New Tools From Google Promise PC Quality VR On Mobile

A Star Wars scene being processed for mobile viewing

Google is expanding its Daydream VR platform at the same time that it’s looking to both improve the quality of VR content and make developing great experiences easier.

Daydream 2.0 (codenamed “Euphrates”) will include an improved rendering engine that Google has named “Seurat” (after the painted famous for pointillism). The details are scarce, but Seurat seems like it will improve performance in a number of ways. The biggest change seems to be support for an advanced form of “occlusion culling.”

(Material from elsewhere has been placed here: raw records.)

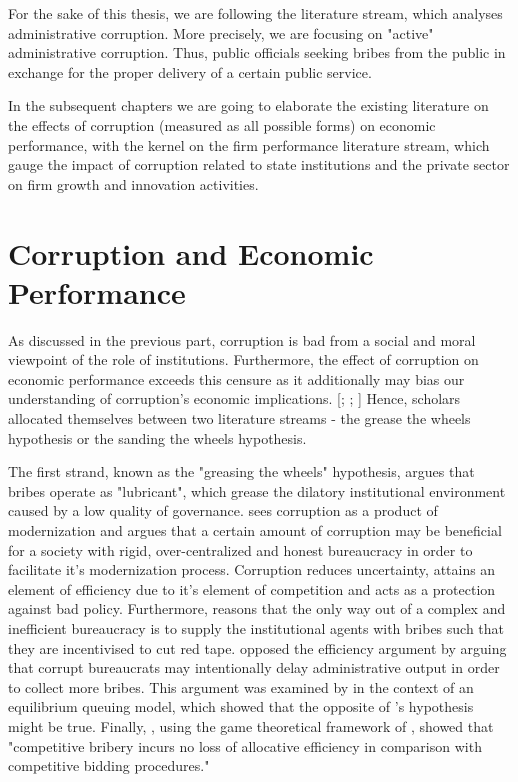 For the sake of this thesis, we are following the literature stream, which analyses administrative corruption. More precisely, we are focusing on "active" administrative corruption. Thus, public officials seeking bribes from the public in exchange for the proper delivery of a certain public service.

In the subsequent chapters we are going to elaborate the existing literature on the effects of corruption (measured as all possible forms) on economic performance, with the kernel on the firm performance literature stream, which gauge the impact of corruption related to state institutions and the private sector on firm growth and innovation activities. 

\section{Corruption and Economic Performance}
As discussed in the previous part, corruption is bad from a social and moral viewpoint of the role of institutions. Furthermore, the effect of corruption on economic performance exceeds this censure as it additionally may bias our understanding of corruption's economic implications. [\citealp[p. 216]{leys1965problem}; \citealp[p. 1]{leff1964economic}; \citealp[p. 4]{meon2005does}]
Hence, scholars allocated themselves between two literature streams - the grease the wheels hypothesis or the sanding the wheels hypothesis. \\ 
\newline
\vspace{0.25cm}{\bf Grease the wheels hypothesis}

The first strand, known as the "greasing the wheels" hypothesis, argues that bribes operate as "lubricant", which grease the dilatory institutional environment caused by a low quality of governance. \citep[p. 4]{meon2005does} \citet[p. 69]{huntington1968political} sees corruption as a product of modernization and argues that a certain amount of corruption may be beneficial for a society with rigid, over-centralized and honest bureaucracy in order to facilitate it's 
modernization process. Corruption reduces uncertainty, attains an element of efficiency due to it's element of competition and acts as a protection against bad policy. \citep[pp. 3--4]{leff1964economic} Furthermore, \citet{leys1965problem} reasons that the only way out of a complex and inefficient bureaucracy is to supply the institutional agents with bribes such that they are incentivised to cut red tape. \citet{myrdal1968teoria} opposed the efficiency argument by arguing that corrupt bureaucrats may intentionally delay administrative output in order to collect more bribes. \citep[p. 761]{lui1985equilibrium} This argument was examined by \citet{lui1985equilibrium} in the context of an equilibrium queuing model, which showed that the opposite of \citeauthor{myrdal1968teoria}'s hypothesis might be true. Finally, \citet[p. 341]{lien1986note},  using the game theoretical framework of \citet{beck1986comparison}, showed that "competitive bribery incurs no loss of allocative efficiency in comparison with competitive bidding procedures."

Occlusion culling is a technique used in computer graphics where the engine renders only the parts of a scene that are visible to the viewer. So instead of rendering an entire house, a system using occlusion culling would render only the outside walls that the player can see. Put a fence and some bushes in front of the house, and Daydream will stop rendering the parts of the house hidden by the bushes.

This reduces the total number of polygons in the scene and can improve performance.

Some form of occlusion culling has actually been a part of most games software for a while, including Unity and Unreal, but on Android the performance penalty was so great that it negated any benefit from rendering a simpler scene. In Google’s demos at I/O, though, it looks like Seurat could potentially lead to huge performance gains.

Google worked with a division of the special effects house ILM to create a high fidelity VR scene from the Star Wars movie Rogue One, and then used Seurat to make it playable on a smartphone.

Reflections and tectures like this are usually very taxing for phones to render

The original scene was 50,000,000 polygons and 3GB of textures, and it took an hour-per-frame to render on one of ILM’s computers. After Google processed the scene with Seurat, it could be rendered at more than 70 frames per second on a smartphone GPU.

Seurat reduced the complexity of the scene to 50,000 polygons and 10MB of texture files. They claim it looks as good as the original, although we’ll need to experience the content before we can make that judgement for ourselves. What's still unclear is whether this technology would work for freeform games, or only for on-rails "experiences", but more info on Seurat will be coming later this year.

Sneak Peek

If you’re trying to create VR content, one of the biggest hurdles has traditionally been that development takes places in a 2D environment (your screen) but is viewed on a headset in a 3D projection.

You can render previews and send them to an attached VR headset, but at best you’ll have serious latency, and at worst the scene will actually take minutes or even hours to render any new change you make.

Google Instant preview (which shares a name with the defunct web search preview function from four or five years ago) is a new Unity and Unreal Engine plugin and companion Android App that tries to streamline the process. Using a Daydream-ready phone and when connected to a computer, developers can view a real-time stereoscopic preview of their content, as they create it.

According to Google, the mobile app on the phone steams sensor data on position and orientation to the computer, where the plugin uses that data to interpret the scene and sends a live preview back to the phone, which renders out the 3D scene.

It’s hard to overstate how useful this could be. To get a sense of how 360 or VR content creation has been, imagine editing a photo or a video, but every time you make a change, you have to wait five minutes before you can see the result of your edits. This is how most VR content has been made, and Instant Preview could do a lot to accelerate the speed of development.

Chris Schodt is an Associate Contributing Writer for Tom's Hardware US. He writes news and features, specializing in virtual reality.
  • bit_user
    What's still unclear is whether this technology would work for freeform games, or only for on-rails "experiences"
    This is a key point, because the downside of sophisticated visibility algorithms is often having to build costly scene graphs. So, it will be important to see how expensive it is to build & modify the scene graph.

    I'm also curious to know whether their renderer is compatible or mutually-exclusive with existing frameworks like Unity, Unreal, etc. If the latter, how does its functionality compare (e.g. in terms of features like collision detection, physics, animation, etc.)?